◆ Assignment ◆
Would you print the data below exactly, leaving out every picture?

[Stored data]
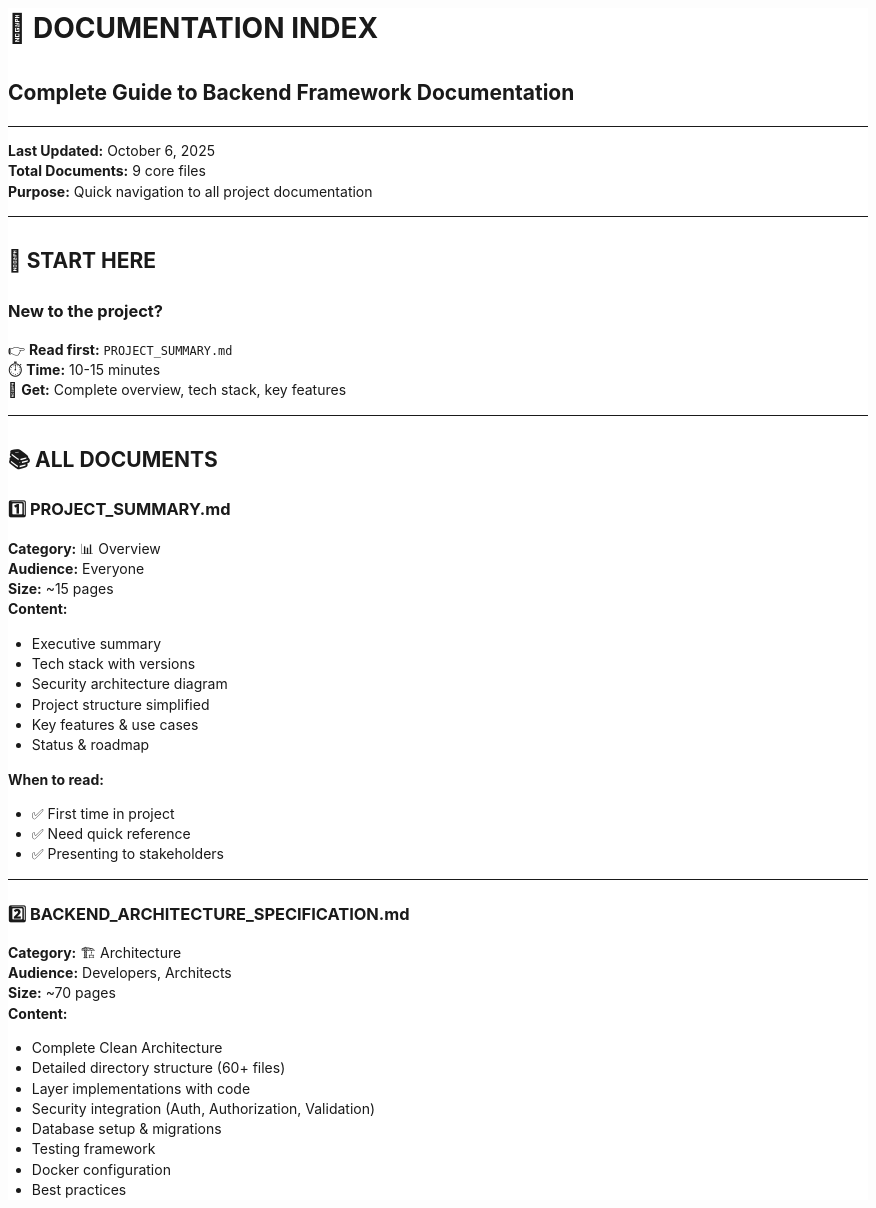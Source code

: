 # 📑 DOCUMENTATION INDEX
## Complete Guide to Backend Framework Documentation

---

**Last Updated:** October 6, 2025  
**Total Documents:** 9 core files  
**Purpose:** Quick navigation to all project documentation  

---

## 🎯 START HERE

### New to the project?
👉 **Read first:** `PROJECT_SUMMARY.md`  
⏱️ **Time:** 10-15 minutes  
📝 **Get:** Complete overview, tech stack, key features

---

## 📚 ALL DOCUMENTS

### 1️⃣ PROJECT_SUMMARY.md
**Category:** 📊 Overview  
**Audience:** Everyone  
**Size:** ~15 pages  
**Content:**
- Executive summary
- Tech stack with versions
- Security architecture diagram
- Project structure simplified
- Key features & use cases
- Status & roadmap

**When to read:**
- ✅ First time in project
- ✅ Need quick reference
- ✅ Presenting to stakeholders

---

### 2️⃣ BACKEND_ARCHITECTURE_SPECIFICATION.md
**Category:** 🏗️ Architecture  
**Audience:** Developers, Architects  
**Size:** ~70 pages  
**Content:**
- Complete Clean Architecture
- Detailed directory structure (60+ files)
- Layer implementations with code
- Security integration (Auth, Authorization, Validation)
- Database setup & migrations
- Testing framework
- Docker configuration
- Best practices
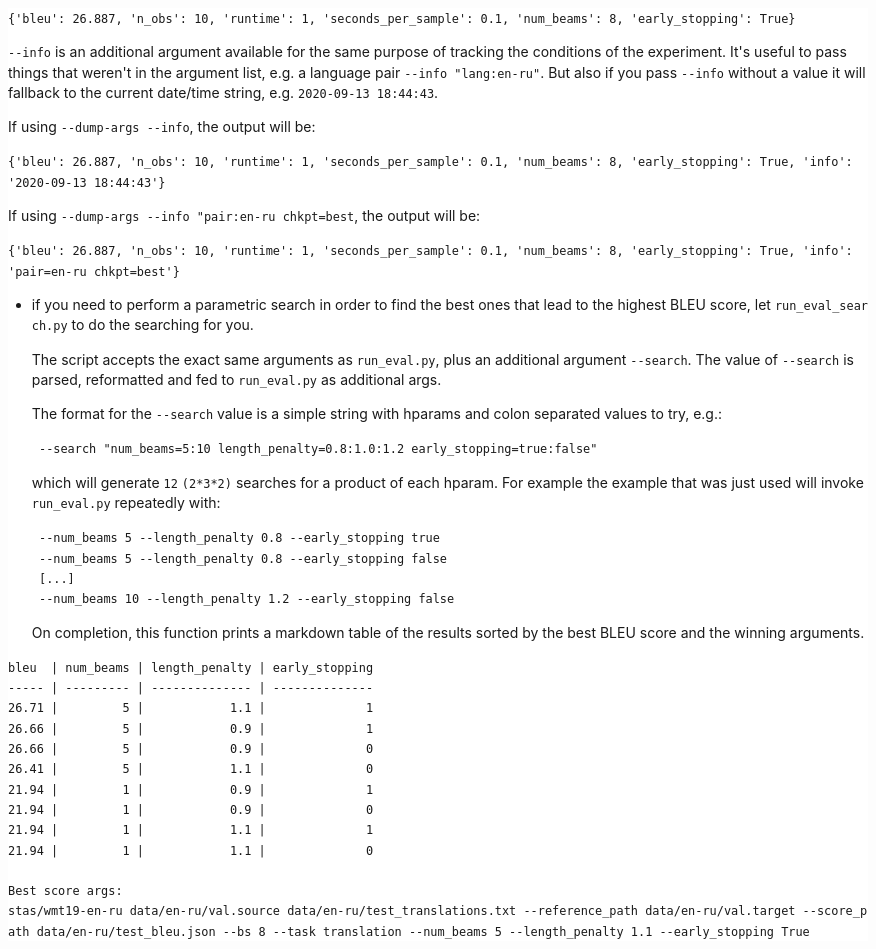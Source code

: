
   ```
  {'bleu': 26.887, 'n_obs': 10, 'runtime': 1, 'seconds_per_sample': 0.1, 'num_beams': 8, 'early_stopping': True}
  ```

  `--info` is an additional argument available for the same purpose of tracking the conditions of the experiment. It's useful to pass things that weren't in the argument list, e.g. a language pair `--info "lang:en-ru"`. But also if you pass `--info` without a value it will fallback to the current date/time string, e.g. `2020-09-13 18:44:43`.

  If using `--dump-args --info`, the output will be:

  ```
  {'bleu': 26.887, 'n_obs': 10, 'runtime': 1, 'seconds_per_sample': 0.1, 'num_beams': 8, 'early_stopping': True, 'info': '2020-09-13 18:44:43'}
  ```

  If using `--dump-args --info "pair:en-ru chkpt=best`, the output will be:

  ```
  {'bleu': 26.887, 'n_obs': 10, 'runtime': 1, 'seconds_per_sample': 0.1, 'num_beams': 8, 'early_stopping': True, 'info': 'pair=en-ru chkpt=best'}
  ```

- if you need to perform a parametric search in order to find the best ones that lead to the highest BLEU score, let `run_eval_search.py` to do the searching for you.

  The script accepts the exact same arguments as `run_eval.py`, plus an additional argument `--search`. The value of `--search` is parsed, reformatted and fed to `run_eval.py` as additional args.

  The format for the `--search` value is a simple string with hparams and colon separated values to try, e.g.:

  ```
   --search "num_beams=5:10 length_penalty=0.8:1.0:1.2 early_stopping=true:false"
  ```

  which will generate `12` `(2*3*2)` searches for a product of each hparam. For example the example that was just used will invoke `run_eval.py` repeatedly with:

  ```
   --num_beams 5 --length_penalty 0.8 --early_stopping true
   --num_beams 5 --length_penalty 0.8 --early_stopping false
   [...]
   --num_beams 10 --length_penalty 1.2 --early_stopping false
  ```

  On completion, this function prints a markdown table of the results sorted by the best BLEU score and the winning arguments.

```
bleu  | num_beams | length_penalty | early_stopping
----- | --------- | -------------- | --------------
26.71 |         5 |            1.1 |              1
26.66 |         5 |            0.9 |              1
26.66 |         5 |            0.9 |              0
26.41 |         5 |            1.1 |              0
21.94 |         1 |            0.9 |              1
21.94 |         1 |            0.9 |              0
21.94 |         1 |            1.1 |              1
21.94 |         1 |            1.1 |              0

Best score args:
stas/wmt19-en-ru data/en-ru/val.source data/en-ru/test_translations.txt --reference_path data/en-ru/val.target --score_path data/en-ru/test_bleu.json --bs 8 --task translation --num_beams 5 --length_penalty 1.1 --early_stopping True
```
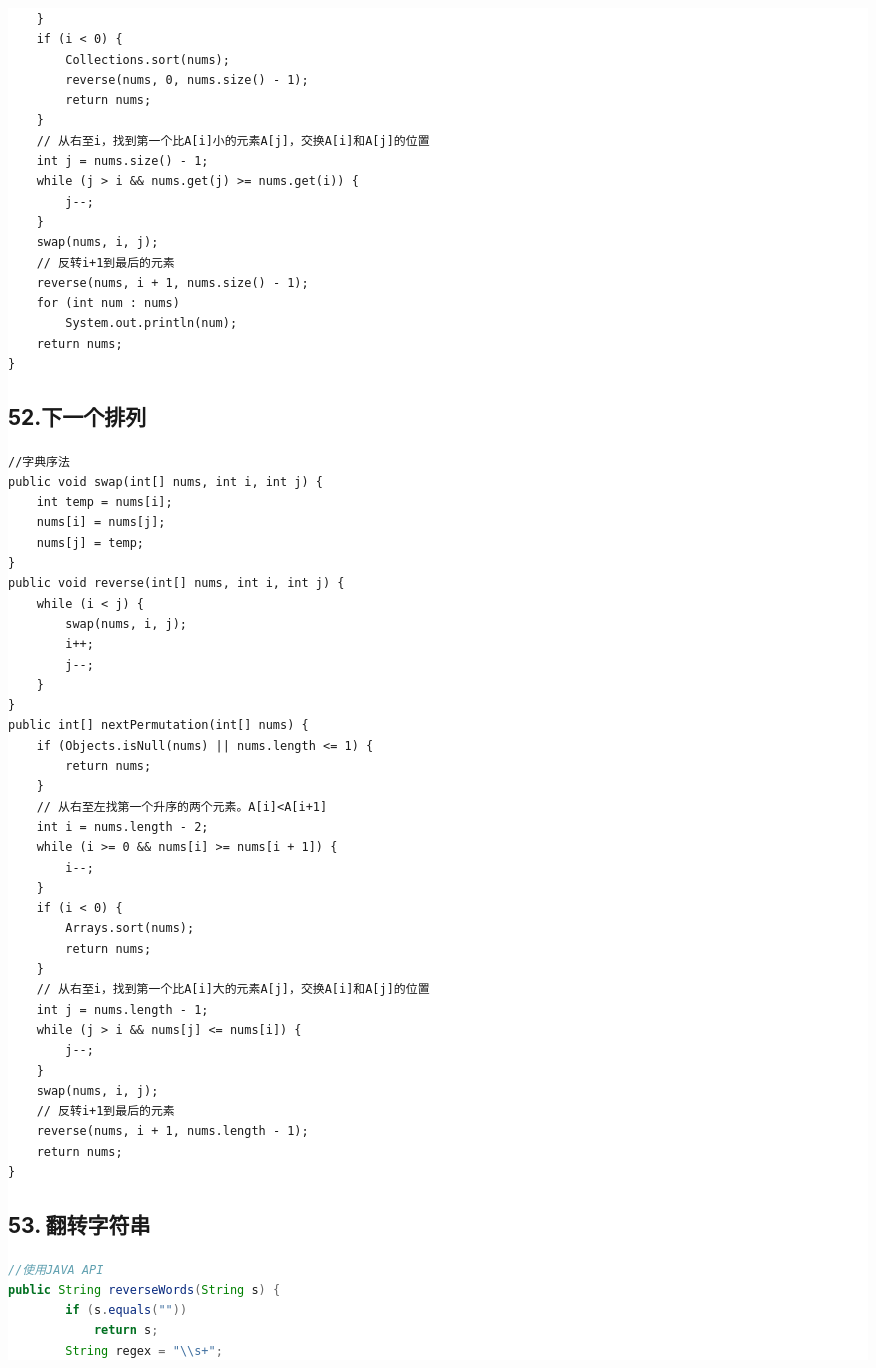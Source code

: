 		}
		if (i < 0) {
			Collections.sort(nums);
			reverse(nums, 0, nums.size() - 1);
			return nums;
		}
		// 从右至i，找到第一个比A[i]小的元素A[j]，交换A[i]和A[j]的位置
		int j = nums.size() - 1;
		while (j > i && nums.get(j) >= nums.get(i)) {
			j--;
		}
		swap(nums, i, j);
		// 反转i+1到最后的元素
		reverse(nums, i + 1, nums.size() - 1);
		for (int num : nums)
			System.out.println(num);
		return nums;
	}
## 52.下一个排列
	//字典序法
	public void swap(int[] nums, int i, int j) {
		int temp = nums[i];
		nums[i] = nums[j];
		nums[j] = temp;
	}
	public void reverse(int[] nums, int i, int j) {
		while (i < j) {
			swap(nums, i, j);
			i++;
			j--;
		}
	}
	public int[] nextPermutation(int[] nums) {
		if (Objects.isNull(nums) || nums.length <= 1) {
			return nums;
		}
		// 从右至左找第一个升序的两个元素。A[i]<A[i+1]
		int i = nums.length - 2;
		while (i >= 0 && nums[i] >= nums[i + 1]) {
			i--;
		}
		if (i < 0) {
			Arrays.sort(nums);
			return nums;
		}
		// 从右至i，找到第一个比A[i]大的元素A[j]，交换A[i]和A[j]的位置
		int j = nums.length - 1;
		while (j > i && nums[j] <= nums[i]) {
			j--;
		}
		swap(nums, i, j);
		// 反转i+1到最后的元素
		reverse(nums, i + 1, nums.length - 1);
		return nums;
	}
## 53. 翻转字符串
```java
//使用JAVA API
public String reverseWords(String s) {
	    if (s.equals(""))
	        return s;
	    String regex = "\\s+";
```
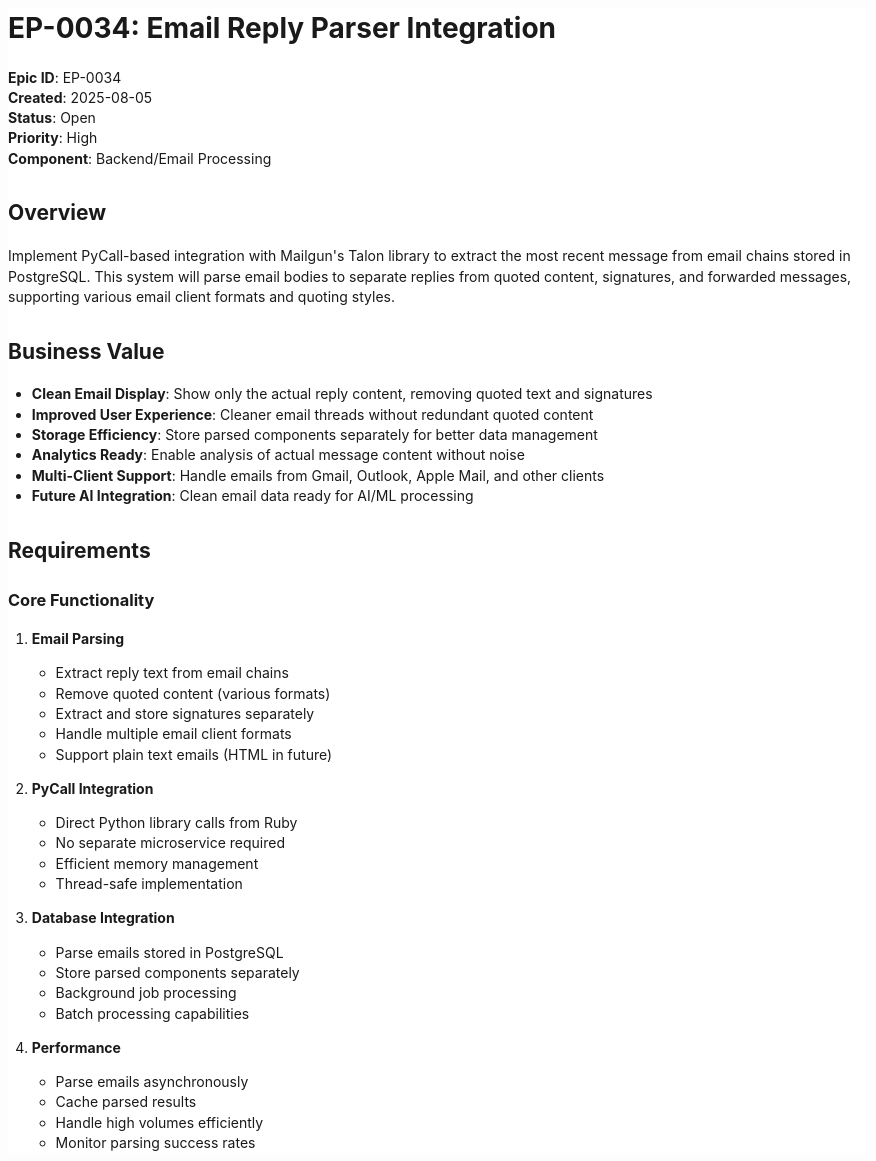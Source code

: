 # EP-0034: Email Reply Parser Integration

**Epic ID**: EP-0034  
**Created**: 2025-08-05  
**Status**: Open  
**Priority**: High  
**Component**: Backend/Email Processing  

## Overview

Implement PyCall-based integration with Mailgun's Talon library to extract the most recent message from email chains stored in PostgreSQL. This system will parse email bodies to separate replies from quoted content, signatures, and forwarded messages, supporting various email client formats and quoting styles.

## Business Value

- **Clean Email Display**: Show only the actual reply content, removing quoted text and signatures
- **Improved User Experience**: Cleaner email threads without redundant quoted content
- **Storage Efficiency**: Store parsed components separately for better data management
- **Analytics Ready**: Enable analysis of actual message content without noise
- **Multi-Client Support**: Handle emails from Gmail, Outlook, Apple Mail, and other clients
- **Future AI Integration**: Clean email data ready for AI/ML processing

## Requirements

### Core Functionality

1. **Email Parsing**
   - Extract reply text from email chains
   - Remove quoted content (various formats)
   - Extract and store signatures separately
   - Handle multiple email client formats
   - Support plain text emails (HTML in future)

2. **PyCall Integration**
   - Direct Python library calls from Ruby
   - No separate microservice required
   - Efficient memory management
   - Thread-safe implementation

3. **Database Integration**
   - Parse emails stored in PostgreSQL
   - Store parsed components separately
   - Background job processing
   - Batch processing capabilities

4. **Performance**
   - Parse emails asynchronously
   - Cache parsed results
   - Handle high volumes efficiently
   - Monitor parsing success rates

◆ Output for this task ◆
Source code

: # 📑 DOCUMENTATION INDEX
## Complete Guide to Backend Framework Documentation

---

**Last Updated:** October 6, 2025  
**Total Documents:** 9 core files  
**Purpose:** Quick navigation to all project documentation  

---

## 🎯 START HERE

### New to the project?
👉 **Read first:** `PROJECT_SUMMARY.md`  
⏱️ **Time:** 10-15 minutes  
📝 **Get:** Complete overview, tech stack, key features

---

## 📚 ALL DOCUMENTS

### 1️⃣ PROJECT_SUMMARY.md
**Category:** 📊 Overview  
**Audience:** Everyone  
**Size:** ~15 pages  
**Content:**
- Executive summary
- Tech stack with versions
- Security architecture diagram
- Project structure simplified
- Key features & use cases
- Status & roadmap

**When to read:**
- ✅ First time in project
- ✅ Need quick reference
- ✅ Presenting to stakeholders

---

### 2️⃣ BACKEND_ARCHITECTURE_SPECIFICATION.md
**Category:** 🏗️ Architecture  
**Audience:** Developers, Architects  
**Size:** ~70 pages  
**Content:**
- Complete Clean Architecture
- Detailed directory structure (60+ files)
- Layer implementations with code
- Security integration (Auth, Authorization, Validation)
- Database setup & migrations
- Testing framework
- Docker configuration
- Best practices
Source code

:
   ```
  {'bleu': 26.887, 'n_obs': 10, 'runtime': 1, 'seconds_per_sample': 0.1, 'num_beams': 8, 'early_stopping': True}
  ```

  `--info` is an additional argument available for the same purpose of tracking the conditions of the experiment. It's useful to pass things that weren't in the argument list, e.g. a language pair `--info "lang:en-ru"`. But also if you pass `--info` without a value it will fallback to the current date/time string, e.g. `2020-09-13 18:44:43`.

  If using `--dump-args --info`, the output will be:

  ```
  {'bleu': 26.887, 'n_obs': 10, 'runtime': 1, 'seconds_per_sample': 0.1, 'num_beams': 8, 'early_stopping': True, 'info': '2020-09-13 18:44:43'}
  ```

  If using `--dump-args --info "pair:en-ru chkpt=best`, the output will be:

  ```
  {'bleu': 26.887, 'n_obs': 10, 'runtime': 1, 'seconds_per_sample': 0.1, 'num_beams': 8, 'early_stopping': True, 'info': 'pair=en-ru chkpt=best'}
  ```

- if you need to perform a parametric search in order to find the best ones that lead to the highest BLEU score, let `run_eval_search.py` to do the searching for you.

  The script accepts the exact same arguments as `run_eval.py`, plus an additional argument `--search`. The value of `--search` is parsed, reformatted and fed to `run_eval.py` as additional args.

  The format for the `--search` value is a simple string with hparams and colon separated values to try, e.g.:

  ```
   --search "num_beams=5:10 length_penalty=0.8:1.0:1.2 early_stopping=true:false"
  ```

  which will generate `12` `(2*3*2)` searches for a product of each hparam. For example the example that was just used will invoke `run_eval.py` repeatedly with:

  ```
   --num_beams 5 --length_penalty 0.8 --early_stopping true
   --num_beams 5 --length_penalty 0.8 --early_stopping false
   [...]
   --num_beams 10 --length_penalty 1.2 --early_stopping false
  ```

  On completion, this function prints a markdown table of the results sorted by the best BLEU score and the winning arguments.

```
bleu  | num_beams | length_penalty | early_stopping
----- | --------- | -------------- | --------------
26.71 |         5 |            1.1 |              1
26.66 |         5 |            0.9 |              1
26.66 |         5 |            0.9 |              0
26.41 |         5 |            1.1 |              0
21.94 |         1 |            0.9 |              1
21.94 |         1 |            0.9 |              0
21.94 |         1 |            1.1 |              1
21.94 |         1 |            1.1 |              0

Best score args:
stas/wmt19-en-ru data/en-ru/val.source data/en-ru/test_translations.txt --reference_path data/en-ru/val.target --score_path data/en-ru/test_bleu.json --bs 8 --task translation --num_beams 5 --length_penalty 1.1 --early_stopping True
```
Source code

: 		}
		if (i < 0) {
			Collections.sort(nums);
			reverse(nums, 0, nums.size() - 1);
			return nums;
		}
		// 从右至i，找到第一个比A[i]小的元素A[j]，交换A[i]和A[j]的位置
		int j = nums.size() - 1;
		while (j > i && nums.get(j) >= nums.get(i)) {
			j--;
		}
		swap(nums, i, j);
		// 反转i+1到最后的元素
		reverse(nums, i + 1, nums.size() - 1);
		for (int num : nums)
			System.out.println(num);
		return nums;
	}
## 52.下一个排列
	//字典序法
	public void swap(int[] nums, int i, int j) {
		int temp = nums[i];
		nums[i] = nums[j];
		nums[j] = temp;
	}
	public void reverse(int[] nums, int i, int j) {
		while (i < j) {
			swap(nums, i, j);
			i++;
			j--;
		}
	}
	public int[] nextPermutation(int[] nums) {
		if (Objects.isNull(nums) || nums.length <= 1) {
			return nums;
		}
		// 从右至左找第一个升序的两个元素。A[i]<A[i+1]
		int i = nums.length - 2;
		while (i >= 0 && nums[i] >= nums[i + 1]) {
			i--;
		}
		if (i < 0) {
			Arrays.sort(nums);
			return nums;
		}
		// 从右至i，找到第一个比A[i]大的元素A[j]，交换A[i]和A[j]的位置
		int j = nums.length - 1;
		while (j > i && nums[j] <= nums[i]) {
			j--;
		}
		swap(nums, i, j);
		// 反转i+1到最后的元素
		reverse(nums, i + 1, nums.length - 1);
		return nums;
	}
## 53. 翻转字符串
```java
//使用JAVA API
public String reverseWords(String s) {
	    if (s.equals(""))
	        return s;
	    String regex = "\\s+";
```
Source code

: # EP-0034: Email Reply Parser Integration

**Epic ID**: EP-0034  
**Created**: 2025-08-05  
**Status**: Open  
**Priority**: High  
**Component**: Backend/Email Processing  

## Overview

Implement PyCall-based integration with Mailgun's Talon library to extract the most recent message from email chains stored in PostgreSQL. This system will parse email bodies to separate replies from quoted content, signatures, and forwarded messages, supporting various email client formats and quoting styles.

## Business Value

- **Clean Email Display**: Show only the actual reply content, removing quoted text and signatures
- **Improved User Experience**: Cleaner email threads without redundant quoted content
- **Storage Efficiency**: Store parsed components separately for better data management
- **Analytics Ready**: Enable analysis of actual message content without noise
- **Multi-Client Support**: Handle emails from Gmail, Outlook, Apple Mail, and other clients
- **Future AI Integration**: Clean email data ready for AI/ML processing

## Requirements

### Core Functionality

1. **Email Parsing**
   - Extract reply text from email chains
   - Remove quoted content (various formats)
   - Extract and store signatures separately
   - Handle multiple email client formats
   - Support plain text emails (HTML in future)

2. **PyCall Integration**
   - Direct Python library calls from Ruby
   - No separate microservice required
   - Efficient memory management
   - Thread-safe implementation

3. **Database Integration**
   - Parse emails stored in PostgreSQL
   - Store parsed components separately
   - Background job processing
   - Batch processing capabilities

4. **Performance**
   - Parse emails asynchronously
   - Cache parsed results
   - Handle high volumes efficiently
   - Monitor parsing success rates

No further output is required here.